++++ EXTRACTED DATA

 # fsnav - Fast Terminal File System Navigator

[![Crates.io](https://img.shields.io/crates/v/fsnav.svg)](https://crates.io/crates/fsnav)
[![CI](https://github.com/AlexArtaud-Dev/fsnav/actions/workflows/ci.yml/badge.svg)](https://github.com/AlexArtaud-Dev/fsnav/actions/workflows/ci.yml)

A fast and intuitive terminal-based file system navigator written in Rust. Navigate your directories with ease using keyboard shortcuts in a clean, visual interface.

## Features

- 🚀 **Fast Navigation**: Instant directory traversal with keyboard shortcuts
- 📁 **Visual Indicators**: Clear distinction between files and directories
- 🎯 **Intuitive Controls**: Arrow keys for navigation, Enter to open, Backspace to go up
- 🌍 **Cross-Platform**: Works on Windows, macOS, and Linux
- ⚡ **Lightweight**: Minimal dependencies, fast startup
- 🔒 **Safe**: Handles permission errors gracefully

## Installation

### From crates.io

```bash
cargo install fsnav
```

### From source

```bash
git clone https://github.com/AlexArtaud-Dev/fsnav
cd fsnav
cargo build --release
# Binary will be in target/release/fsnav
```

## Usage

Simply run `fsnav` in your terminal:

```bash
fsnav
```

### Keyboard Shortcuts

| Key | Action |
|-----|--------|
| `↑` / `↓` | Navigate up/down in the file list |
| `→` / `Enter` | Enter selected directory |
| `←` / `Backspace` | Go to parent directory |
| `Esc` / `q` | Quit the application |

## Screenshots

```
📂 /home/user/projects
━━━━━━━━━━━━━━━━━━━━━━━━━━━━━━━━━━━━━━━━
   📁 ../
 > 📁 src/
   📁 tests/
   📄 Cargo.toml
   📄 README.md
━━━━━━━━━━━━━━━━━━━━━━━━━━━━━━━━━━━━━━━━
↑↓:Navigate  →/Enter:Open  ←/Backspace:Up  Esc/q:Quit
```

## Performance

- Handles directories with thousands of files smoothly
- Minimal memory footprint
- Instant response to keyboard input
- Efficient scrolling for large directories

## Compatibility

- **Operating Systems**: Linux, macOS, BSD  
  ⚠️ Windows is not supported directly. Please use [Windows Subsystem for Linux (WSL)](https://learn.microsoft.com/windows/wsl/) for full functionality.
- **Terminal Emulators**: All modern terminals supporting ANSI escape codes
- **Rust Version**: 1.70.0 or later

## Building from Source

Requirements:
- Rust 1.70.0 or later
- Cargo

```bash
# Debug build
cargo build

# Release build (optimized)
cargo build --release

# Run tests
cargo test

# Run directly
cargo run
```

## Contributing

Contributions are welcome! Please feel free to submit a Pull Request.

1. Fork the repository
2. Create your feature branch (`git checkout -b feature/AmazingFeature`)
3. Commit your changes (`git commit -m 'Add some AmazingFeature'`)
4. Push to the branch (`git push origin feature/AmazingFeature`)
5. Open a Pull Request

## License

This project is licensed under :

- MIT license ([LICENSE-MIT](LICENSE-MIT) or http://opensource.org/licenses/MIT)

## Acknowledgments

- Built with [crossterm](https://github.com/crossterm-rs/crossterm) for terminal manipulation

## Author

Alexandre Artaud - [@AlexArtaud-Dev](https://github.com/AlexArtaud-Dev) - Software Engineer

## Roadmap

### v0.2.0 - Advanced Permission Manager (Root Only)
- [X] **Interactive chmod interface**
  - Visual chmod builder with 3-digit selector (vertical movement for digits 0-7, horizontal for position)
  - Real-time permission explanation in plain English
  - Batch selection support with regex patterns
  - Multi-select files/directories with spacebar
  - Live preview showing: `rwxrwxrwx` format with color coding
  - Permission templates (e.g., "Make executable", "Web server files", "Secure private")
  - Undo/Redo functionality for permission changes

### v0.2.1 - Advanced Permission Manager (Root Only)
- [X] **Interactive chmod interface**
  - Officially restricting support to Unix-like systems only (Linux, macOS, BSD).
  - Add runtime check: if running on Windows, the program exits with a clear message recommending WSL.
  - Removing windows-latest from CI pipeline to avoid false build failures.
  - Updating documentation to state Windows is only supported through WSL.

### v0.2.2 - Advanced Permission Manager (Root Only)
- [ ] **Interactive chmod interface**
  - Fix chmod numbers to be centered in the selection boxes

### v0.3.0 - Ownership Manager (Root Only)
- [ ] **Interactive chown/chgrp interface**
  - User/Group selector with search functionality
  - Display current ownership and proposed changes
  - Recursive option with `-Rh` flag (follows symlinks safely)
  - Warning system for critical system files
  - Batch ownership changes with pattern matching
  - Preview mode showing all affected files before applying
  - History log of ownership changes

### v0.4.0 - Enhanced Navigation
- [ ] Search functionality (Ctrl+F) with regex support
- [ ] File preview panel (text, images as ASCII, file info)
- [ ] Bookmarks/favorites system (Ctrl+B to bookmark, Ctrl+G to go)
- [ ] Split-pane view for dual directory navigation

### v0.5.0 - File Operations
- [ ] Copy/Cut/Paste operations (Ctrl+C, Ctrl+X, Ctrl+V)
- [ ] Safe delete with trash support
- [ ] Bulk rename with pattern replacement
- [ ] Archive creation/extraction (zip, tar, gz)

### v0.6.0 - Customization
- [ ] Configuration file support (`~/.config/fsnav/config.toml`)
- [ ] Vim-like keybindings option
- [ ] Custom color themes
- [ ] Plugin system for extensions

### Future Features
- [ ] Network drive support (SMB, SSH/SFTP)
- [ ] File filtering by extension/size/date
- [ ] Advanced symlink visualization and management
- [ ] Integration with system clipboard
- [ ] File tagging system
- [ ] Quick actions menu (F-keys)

++++++++

• REQUIREMENT
Whenever a line above contains "Navigate", copy that line.

• COMPLETED TASK
A fast and intuitive terminal-based file system navigator written in Rust. Navigate your directories with ease using keyboard shortcuts in a clean, visual interface.
| `↑` / `↓` | Navigate up/down in the file list |
↑↓:Navigate  →/Enter:Open  ←/Backspace:Up  Esc/q:Quit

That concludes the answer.